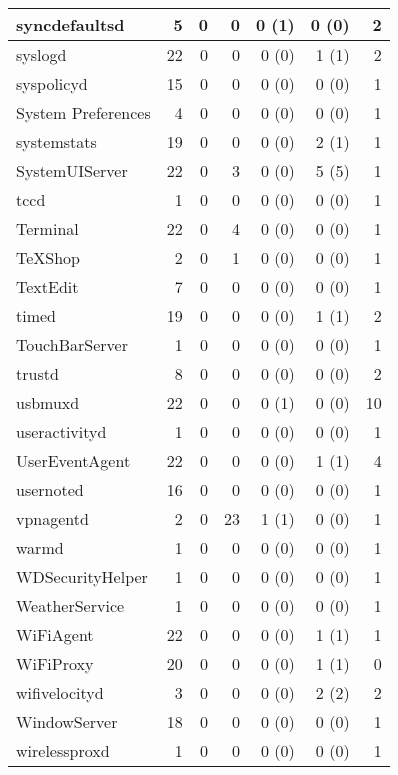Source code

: \begin{adjustwidth}{-2in}{}
\begin{scriptsize}
\begin{longtable}[l]{ l | r | r | r | r | r | r }
    syncdefaultsd &  5 &  0 &  0 &  0 (1) &  0 (0) &  2 \\ \hline
    syslogd & 22 &  0 &  0 &  0 (0) &  1 (1) &  2 \\ \hline
    syspolicyd &  15 &  0 &  0 &  0 (0) &  0 (0) &  1 \\ \hline
    System Preferences &  4 &  0 &  0 &  0 (0) &  0 (0) &  1 \\ \hline
    systemstats & 19 &  0 &  0 &  0 (0) &  2 (1) &  1 \\ \hline
    SystemUIServer &  22 &  0 &  3 &  0 (0) &  5 (5) &  1 \\ \hline
    tccd & 1 &  0 &  0 &  0 (0) &  0 (0) &  1 \\ \hline
    Terminal &  22 &  0 &  4 &  0 (0) &  0 (0) &  1 \\ \hline
    TeXShop &  2 &  0 &  1 &  0 (0) &  0 (0) &  1 \\ \hline
    TextEdit & 7 &  0 &  0 &  0 (0) &  0 (0) &  1 \\ \hline
    timed & 19 &  0 &  0 &  0 (0) &  1 (1) &  2 \\ \hline
    TouchBarServer & 1 &  0 &  0 &  0 (0) &  0 (0) &  1 \\ \hline
    trustd & 8 &  0 &  0 &  0 (0) &  0 (0) &  2 \\ \hline
    usbmuxd & 22 &  0 &  0 &  0 (1) &  0 (0) & 10 \\ \hline
    useractivityd &  1 &  0 &  0 &  0 (0) &  0 (0) &  1 \\ \hline
    UserEventAgent &  22 &  0 &  0 &  0 (0) &  1 (1) &  4 \\ \hline
    usernoted & 16 &  0 &  0 &  0 (0) &  0 (0) &  1 \\ \hline
    vpnagentd &  2 &  0 & 23 &  1 (1) &  0 (0) &  1 \\ \hline
    warmd &  1 &  0 &  0 &  0 (0) &  0 (0) &  1 \\ \hline
    WDSecurityHelper & 1 &  0 &  0 &  0 (0) &  0 (0) &  1 \\ \hline
    WeatherService & 1 &  0 &  0 &  0 (0) &  0 (0) &  1 \\ \hline
    WiFiAgent & 22 &  0 &  0 &  0 (0) &  1 (1) &  1 \\ \hline
    WiFiProxy & 20 &  0 &  0 &  0 (0) &  1 (1) &  0 \\ \hline
    wifivelocityd &  3 &  0 &  0 &  0 (0) &  2 (2) &  2 \\ \hline
    WindowServer &  18 &  0 &  0 &  0 (0) &  0 (0) &  1 \\ \hline
    wirelessproxd &  1 &  0 &  0 &  0 (0) &  0 (0) &  1 \\ \hline

\end{longtable}
\end{scriptsize}
\end{adjustwidth}
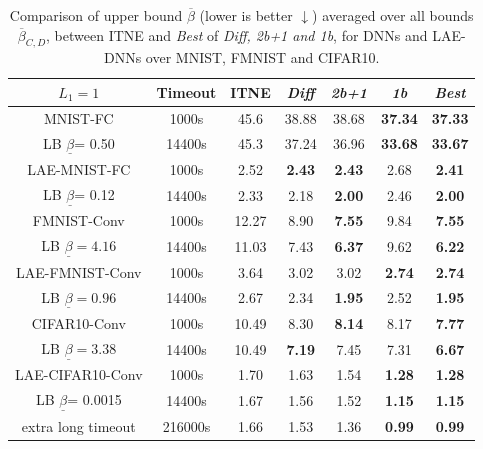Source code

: \begin{table}[b!]
	\centering
	\begin{tabular}{|cc| c | c c c|c|}\hline
		$L_1=1$ & Timeout & ITNE & {\em Diff} & {\em 2b+1} & {\em 1b} & {\em Best} \\\hline \hline 
		MNIST-FC  & 1000s & 45.6 & 38.88 & 38.68 & {\bf 37.34} & {\bf 37.33}
		\\
		LB $\underline{\beta}$= 0.50 & 14400s & 45.3 & 37.24 & 36.96 & {\bf 33.68} & {\bf 33.67}
		
		\\\hline
		LAE-MNIST-FC  & 1000s & 2.52 & {\bf 2.43} & {\bf 2.43} & 2.68 & {\bf 2.41}
		\\
		LB $\underline{\beta}$= 0.12 & 14400s & 2.33 & 2.18 & {\bf 2.00} & 2.46 & {\bf 2.00}
		\\ \hline \hline
		
 		FMNIST-Conv & 1000s & 12.27 & 8.90 & {\bf 7.55} & 9.84 & {\bf 7.55}
		\\
		LB $\underline{\beta} = 4.16$ & 14400s & 11.03 & 7.43 & {\bf 6.37} & 9.62 & {\bf 6.22}
		\\\hline

		LAE-FMNIST-Conv & 1000s & 3.64 & 3.02 & 3.02 & {\bf 2.74} & {\bf 2.74}
		\\
		LB $\underline{\beta}= 0.96$ & 14400s & 2.67 & 2.34  & {\bf 1.95} & 2.52 & {\bf 1.95}
		\\\hline  \hline
		
		
		
		CIFAR10-Conv  & 1000s & 10.49 &8.30 & {\bf 8.14} & 8.17 & {\bf 7.77}
		\\
		LB $\underline{\beta}= 3.38$ & 14400s & 10.49 & {\bf 7.19} & 7.45 & 7.31 & {\bf 6.67}
		\\\hline
		LAE-CIFAR10-Conv  & 1000s & 1.70 & 1.63 & 1.54 & {\bf 1.28} & {\bf 1.28}
		\\
		LB $\underline{\beta}$= 0.0015 & 14400s & 1.67 & 1.56 & 1.52 & {\bf 1.15} & {\bf 1.15}
		\\
		 extra long timeout& 216000s & 1.66 & 1.53 & 1.36 & {\bf 0.99} & {\bf 0.99}
		
		\\\hline

	\end{tabular}
	\caption{Comparison of upper bound $\overline{\beta}$ (lower is better $\downarrow$) averaged over all bounds $\overline{\beta}_{C,D}$,
	between ITNE and {\em Best} of {\em Diff, 2b+1 and 1b}, for DNNs and LAE-DNNs over MNIST, FMNIST and CIFAR10. %
	 }
	\label{table.L1}
\end{table}




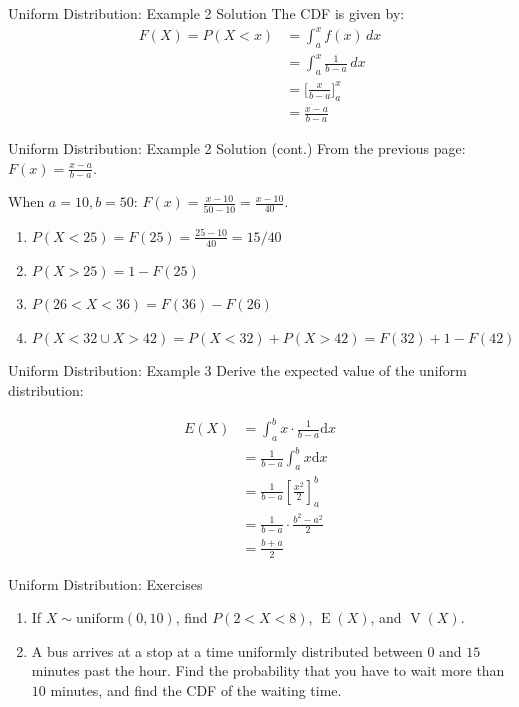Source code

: \documentclass[12pt, aspectratio=169]{beamer}
\DeclareMathOperator{\E}{E}
\DeclareMathOperator{\V}{V}
\begin{document}
	\begin{frame}{Uniform Distribution: Example 2 Solution}
		The CDF is given by:
		\begin{align*}
			F(X) = P(X < x) &= \int_{a}^{x} f(x) \, dx \\
			&= \int_{a}^{x} \frac{1}{b-a} \, dx \\
			&= \Big[\frac{x}{b-a}\Big]_a^x \\
			&= \frac{x-a}{b-a}
		\end{align*}
	\end{frame}


	\begin{frame}{Uniform Distribution: Example 2 Solution (cont.)}
		From the previous page: \(F(x) = \frac{x-a}{b-a}.\)

		\vspace{0.5em}

		When \(a = 10, b = 50\): \(F(x) = \frac{x-10}{50-10} = \frac{x-10}{40}.\)

		\begin{enumerate}
			\item \(P(X < 25) = F(25) = \frac{25-10}{40} = 15/40\)
			\item \(P(X > 25) = 1 - F(25)\)
			\item \(P(26 < X < 36) = F(36) - F(26)\)
			\item \(P(X < 32 \cup X > 42) = P(X < 32) + P(X > 42) = F(32) + 1 - F(42)\)
		\end{enumerate}
	\end{frame}

	
	\begin{frame}{Uniform Distribution: Example 3}
		Derive the expected value of the uniform distribution:

		\begin{align*}
			E(X) &= \int_{a}^{b} x \cdot \frac{1}{b-a} \mathrm{d}x \\
			     &= \frac{1}{b-a} \int_{a}^{b} x \mathrm{d}x \\
				 &= \frac{1}{b-a} \left[\frac{x^2}{2}\right]_a^b \\
				 &= \frac{1}{b-a} \cdot \frac{b^2 - a^2}{2} \\
				 &= \frac{b+a}{2}
		\end{align*}
		
	\end{frame}


	\begin{frame}{Uniform Distribution: Exercises}
		\begin{enumerate}
			\item If \(X \sim \mathrm{uniform}(0, 10)\), find \(P(2 < X < 8)\), \(\E(X)\), and \(\V(X)\).
			\item A bus arrives at a stop at a time uniformly distributed between \(0\) and \(15\) minutes past the hour. Find the probability that you have to wait more than \(10\) minutes, and find the CDF of the waiting time.
		\end{enumerate}
	\end{frame}
\end{document}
________
**Problem to solve**
Every line that contains the string "mathrm" should be copied from the records.

**Written reply**
			E(X) &= \int_{a}^{b} x \cdot \frac{1}{b-a} \mathrm{d}x \\
			     &= \frac{1}{b-a} \int_{a}^{b} x \mathrm{d}x \\
			\item If \(X \sim \mathrm{uniform}(0, 10)\), find \(P(2 < X < 8)\), \(\E(X)\), and \(\V(X)\).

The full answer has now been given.